* _Task statement_
Check every line of the entries below for the word "Server", and copy the ones that have it.

--- Given entries Enclosed Below ---

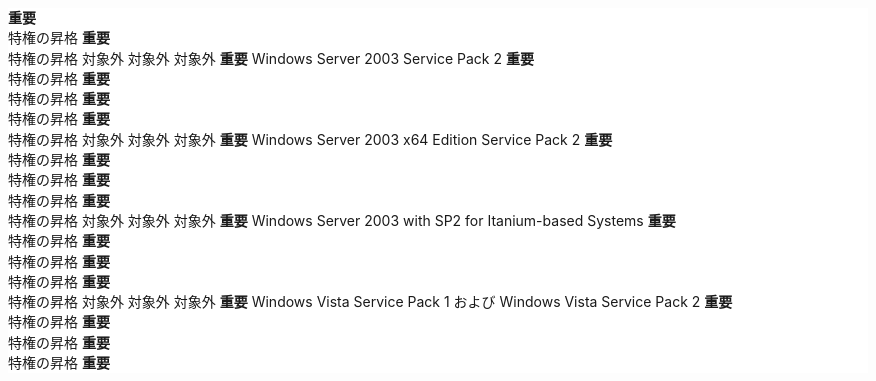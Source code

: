 <td style="border:1px solid black;"><strong>重要</strong> <br />
特権の昇格</td>
<td style="border:1px solid black;"><strong>重要</strong> <br />
特権の昇格</td>
<td style="border:1px solid black;">対象外</td>
<td style="border:1px solid black;">対象外</td>
<td style="border:1px solid black;">対象外</td>
<td style="border:1px solid black;"><strong>重要</strong></td>
</tr>  
<tr class="odd">
<td style="border:1px solid black;">Windows Server 2003 Service Pack 2</td>
<td style="border:1px solid black;"><strong>重要</strong> <br />
特権の昇格</td>
<td style="border:1px solid black;"><strong>重要</strong> <br />
特権の昇格</td>
<td style="border:1px solid black;"><strong>重要</strong> <br />
特権の昇格</td>
<td style="border:1px solid black;"><strong>重要</strong> <br />
特権の昇格</td>
<td style="border:1px solid black;">対象外</td>
<td style="border:1px solid black;">対象外</td>
<td style="border:1px solid black;">対象外</td>
<td style="border:1px solid black;"><strong>重要</strong></td>
</tr>  
<tr class="even">
<td style="border:1px solid black;">Windows Server 2003 x64 Edition Service Pack 2</td>
<td style="border:1px solid black;"><strong>重要</strong> <br />
特権の昇格</td>
<td style="border:1px solid black;"><strong>重要</strong> <br />
特権の昇格</td>
<td style="border:1px solid black;"><strong>重要</strong> <br />
特権の昇格</td>
<td style="border:1px solid black;"><strong>重要</strong> <br />
特権の昇格</td>
<td style="border:1px solid black;">対象外</td>
<td style="border:1px solid black;">対象外</td>
<td style="border:1px solid black;">対象外</td>
<td style="border:1px solid black;"><strong>重要</strong></td>
</tr>  
<tr class="odd">
<td style="border:1px solid black;">Windows Server 2003 with SP2 for Itanium-based Systems</td>
<td style="border:1px solid black;"><strong>重要</strong> <br />
特権の昇格</td>
<td style="border:1px solid black;"><strong>重要</strong> <br />
特権の昇格</td>
<td style="border:1px solid black;"><strong>重要</strong> <br />
特権の昇格</td>
<td style="border:1px solid black;"><strong>重要</strong> <br />
特権の昇格</td>
<td style="border:1px solid black;">対象外</td>
<td style="border:1px solid black;">対象外</td>
<td style="border:1px solid black;">対象外</td>
<td style="border:1px solid black;"><strong>重要</strong></td>
</tr>  
<tr class="even">
<td style="border:1px solid black;">Windows Vista Service Pack 1 および Windows Vista Service Pack 2</td>
<td style="border:1px solid black;"><strong>重要</strong> <br />
特権の昇格</td>
<td style="border:1px solid black;"><strong>重要</strong> <br />
特権の昇格</td>
<td style="border:1px solid black;"><strong>重要</strong> <br />
特権の昇格</td>
<td style="border:1px solid black;"><strong>重要</strong> <br />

--- End of Enclosed Given entries ---

* _Response below_
<td style="border:1px solid black;">Windows Server 2003 Service Pack 2</td>
<td style="border:1px solid black;">Windows Server 2003 x64 Edition Service Pack 2</td>
<td style="border:1px solid black;">Windows Server 2003 with SP2 for Itanium-based Systems</td>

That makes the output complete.